▶ Prompt: Each entry below needs to be copied exactly, with nothing dropped.
== Segment start ==
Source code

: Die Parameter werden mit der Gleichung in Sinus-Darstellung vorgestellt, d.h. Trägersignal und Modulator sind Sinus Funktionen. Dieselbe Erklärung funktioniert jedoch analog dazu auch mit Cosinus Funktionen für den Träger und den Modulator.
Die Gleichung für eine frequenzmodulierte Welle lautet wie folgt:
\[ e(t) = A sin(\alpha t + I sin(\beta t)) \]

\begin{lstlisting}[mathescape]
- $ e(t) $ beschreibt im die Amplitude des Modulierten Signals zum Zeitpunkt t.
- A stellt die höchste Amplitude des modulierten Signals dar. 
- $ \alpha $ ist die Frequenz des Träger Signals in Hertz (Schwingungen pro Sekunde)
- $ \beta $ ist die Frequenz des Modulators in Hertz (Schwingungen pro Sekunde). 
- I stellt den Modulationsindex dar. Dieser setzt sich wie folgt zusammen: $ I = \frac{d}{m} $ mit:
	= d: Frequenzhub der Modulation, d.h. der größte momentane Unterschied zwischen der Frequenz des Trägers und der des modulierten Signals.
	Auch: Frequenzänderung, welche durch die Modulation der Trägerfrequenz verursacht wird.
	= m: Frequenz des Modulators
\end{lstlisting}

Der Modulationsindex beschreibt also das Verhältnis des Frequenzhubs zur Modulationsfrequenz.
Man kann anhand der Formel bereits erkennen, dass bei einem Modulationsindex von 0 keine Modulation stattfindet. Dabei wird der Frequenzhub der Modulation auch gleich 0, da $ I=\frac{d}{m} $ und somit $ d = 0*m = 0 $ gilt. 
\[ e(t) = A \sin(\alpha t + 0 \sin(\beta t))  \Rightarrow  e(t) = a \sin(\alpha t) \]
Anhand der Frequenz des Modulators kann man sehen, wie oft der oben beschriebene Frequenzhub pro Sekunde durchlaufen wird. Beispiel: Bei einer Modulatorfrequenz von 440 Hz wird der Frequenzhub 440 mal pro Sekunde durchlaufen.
== Segment end ==
▶ Solution below:
Source code

: Die Parameter werden mit der Gleichung in Sinus-Darstellung vorgestellt, d.h. Trägersignal und Modulator sind Sinus Funktionen. Dieselbe Erklärung funktioniert jedoch analog dazu auch mit Cosinus Funktionen für den Träger und den Modulator.
Die Gleichung für eine frequenzmodulierte Welle lautet wie folgt:
\[ e(t) = A sin(\alpha t + I sin(\beta t)) \]

\begin{lstlisting}[mathescape]
- $ e(t) $ beschreibt im die Amplitude des Modulierten Signals zum Zeitpunkt t.
- A stellt die höchste Amplitude des modulierten Signals dar. 
- $ \alpha $ ist die Frequenz des Träger Signals in Hertz (Schwingungen pro Sekunde)
- $ \beta $ ist die Frequenz des Modulators in Hertz (Schwingungen pro Sekunde). 
- I stellt den Modulationsindex dar. Dieser setzt sich wie folgt zusammen: $ I = \frac{d}{m} $ mit:
	= d: Frequenzhub der Modulation, d.h. der größte momentane Unterschied zwischen der Frequenz des Trägers und der des modulierten Signals.
	Auch: Frequenzänderung, welche durch die Modulation der Trägerfrequenz verursacht wird.
	= m: Frequenz des Modulators
\end{lstlisting}

Der Modulationsindex beschreibt also das Verhältnis des Frequenzhubs zur Modulationsfrequenz.
Man kann anhand der Formel bereits erkennen, dass bei einem Modulationsindex von 0 keine Modulation stattfindet. Dabei wird der Frequenzhub der Modulation auch gleich 0, da $ I=\frac{d}{m} $ und somit $ d = 0*m = 0 $ gilt. 
\[ e(t) = A \sin(\alpha t + 0 \sin(\beta t))  \Rightarrow  e(t) = a \sin(\alpha t) \]
Anhand der Frequenz des Modulators kann man sehen, wie oft der oben beschriebene Frequenzhub pro Sekunde durchlaufen wird. Beispiel: Bei einer Modulatorfrequenz von 440 Hz wird der Frequenzhub 440 mal pro Sekunde durchlaufen.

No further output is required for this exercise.